[[ RECORDS TO PROCESS, beginning ]]
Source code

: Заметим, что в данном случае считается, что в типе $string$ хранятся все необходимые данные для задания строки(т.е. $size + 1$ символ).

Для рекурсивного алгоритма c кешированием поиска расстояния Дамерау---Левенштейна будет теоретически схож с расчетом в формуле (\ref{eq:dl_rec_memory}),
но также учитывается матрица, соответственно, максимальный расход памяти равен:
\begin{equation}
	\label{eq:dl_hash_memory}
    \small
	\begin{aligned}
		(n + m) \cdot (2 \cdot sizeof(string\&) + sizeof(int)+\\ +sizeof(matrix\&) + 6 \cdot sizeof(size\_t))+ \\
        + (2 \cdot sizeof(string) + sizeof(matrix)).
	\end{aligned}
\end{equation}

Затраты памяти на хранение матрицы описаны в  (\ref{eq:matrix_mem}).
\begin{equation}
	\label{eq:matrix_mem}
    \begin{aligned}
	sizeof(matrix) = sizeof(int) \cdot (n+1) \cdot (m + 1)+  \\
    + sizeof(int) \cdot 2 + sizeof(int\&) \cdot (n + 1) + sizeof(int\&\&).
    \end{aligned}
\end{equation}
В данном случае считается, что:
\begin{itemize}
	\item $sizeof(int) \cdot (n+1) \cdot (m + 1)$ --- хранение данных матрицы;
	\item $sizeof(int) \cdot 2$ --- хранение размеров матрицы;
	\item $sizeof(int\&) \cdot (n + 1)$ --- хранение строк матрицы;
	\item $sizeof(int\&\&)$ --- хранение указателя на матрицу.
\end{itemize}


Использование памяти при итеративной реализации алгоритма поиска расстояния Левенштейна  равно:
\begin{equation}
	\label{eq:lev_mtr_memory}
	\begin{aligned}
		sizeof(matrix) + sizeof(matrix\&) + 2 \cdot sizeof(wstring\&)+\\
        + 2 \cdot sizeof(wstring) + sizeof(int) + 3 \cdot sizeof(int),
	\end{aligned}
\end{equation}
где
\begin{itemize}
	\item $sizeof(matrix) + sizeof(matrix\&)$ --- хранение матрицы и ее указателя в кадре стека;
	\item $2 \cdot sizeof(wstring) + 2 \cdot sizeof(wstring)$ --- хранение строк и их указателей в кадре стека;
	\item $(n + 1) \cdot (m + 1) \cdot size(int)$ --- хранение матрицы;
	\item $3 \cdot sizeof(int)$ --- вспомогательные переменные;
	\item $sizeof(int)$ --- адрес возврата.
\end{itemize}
[[ RECORDS TO PROCESS, end ]]
Reproduce the whole listing without changing anything.

Source code

: Заметим, что в данном случае считается, что в типе $string$ хранятся все необходимые данные для задания строки(т.е. $size + 1$ символ).

Для рекурсивного алгоритма c кешированием поиска расстояния Дамерау---Левенштейна будет теоретически схож с расчетом в формуле (\ref{eq:dl_rec_memory}),
но также учитывается матрица, соответственно, максимальный расход памяти равен:
\begin{equation}
	\label{eq:dl_hash_memory}
    \small
	\begin{aligned}
		(n + m) \cdot (2 \cdot sizeof(string\&) + sizeof(int)+\\ +sizeof(matrix\&) + 6 \cdot sizeof(size\_t))+ \\
        + (2 \cdot sizeof(string) + sizeof(matrix)).
	\end{aligned}
\end{equation}

Затраты памяти на хранение матрицы описаны в  (\ref{eq:matrix_mem}).
\begin{equation}
	\label{eq:matrix_mem}
    \begin{aligned}
	sizeof(matrix) = sizeof(int) \cdot (n+1) \cdot (m + 1)+  \\
    + sizeof(int) \cdot 2 + sizeof(int\&) \cdot (n + 1) + sizeof(int\&\&).
    \end{aligned}
\end{equation}
В данном случае считается, что:
\begin{itemize}
	\item $sizeof(int) \cdot (n+1) \cdot (m + 1)$ --- хранение данных матрицы;
	\item $sizeof(int) \cdot 2$ --- хранение размеров матрицы;
	\item $sizeof(int\&) \cdot (n + 1)$ --- хранение строк матрицы;
	\item $sizeof(int\&\&)$ --- хранение указателя на матрицу.
\end{itemize}


Использование памяти при итеративной реализации алгоритма поиска расстояния Левенштейна  равно:
\begin{equation}
	\label{eq:lev_mtr_memory}
	\begin{aligned}
		sizeof(matrix) + sizeof(matrix\&) + 2 \cdot sizeof(wstring\&)+\\
        + 2 \cdot sizeof(wstring) + sizeof(int) + 3 \cdot sizeof(int),
	\end{aligned}
\end{equation}
где
\begin{itemize}
	\item $sizeof(matrix) + sizeof(matrix\&)$ --- хранение матрицы и ее указателя в кадре стека;
	\item $2 \cdot sizeof(wstring) + 2 \cdot sizeof(wstring)$ --- хранение строк и их указателей в кадре стека;
	\item $(n + 1) \cdot (m + 1) \cdot size(int)$ --- хранение матрицы;
	\item $3 \cdot sizeof(int)$ --- вспомогательные переменные;
	\item $sizeof(int)$ --- адрес возврата.
\end{itemize}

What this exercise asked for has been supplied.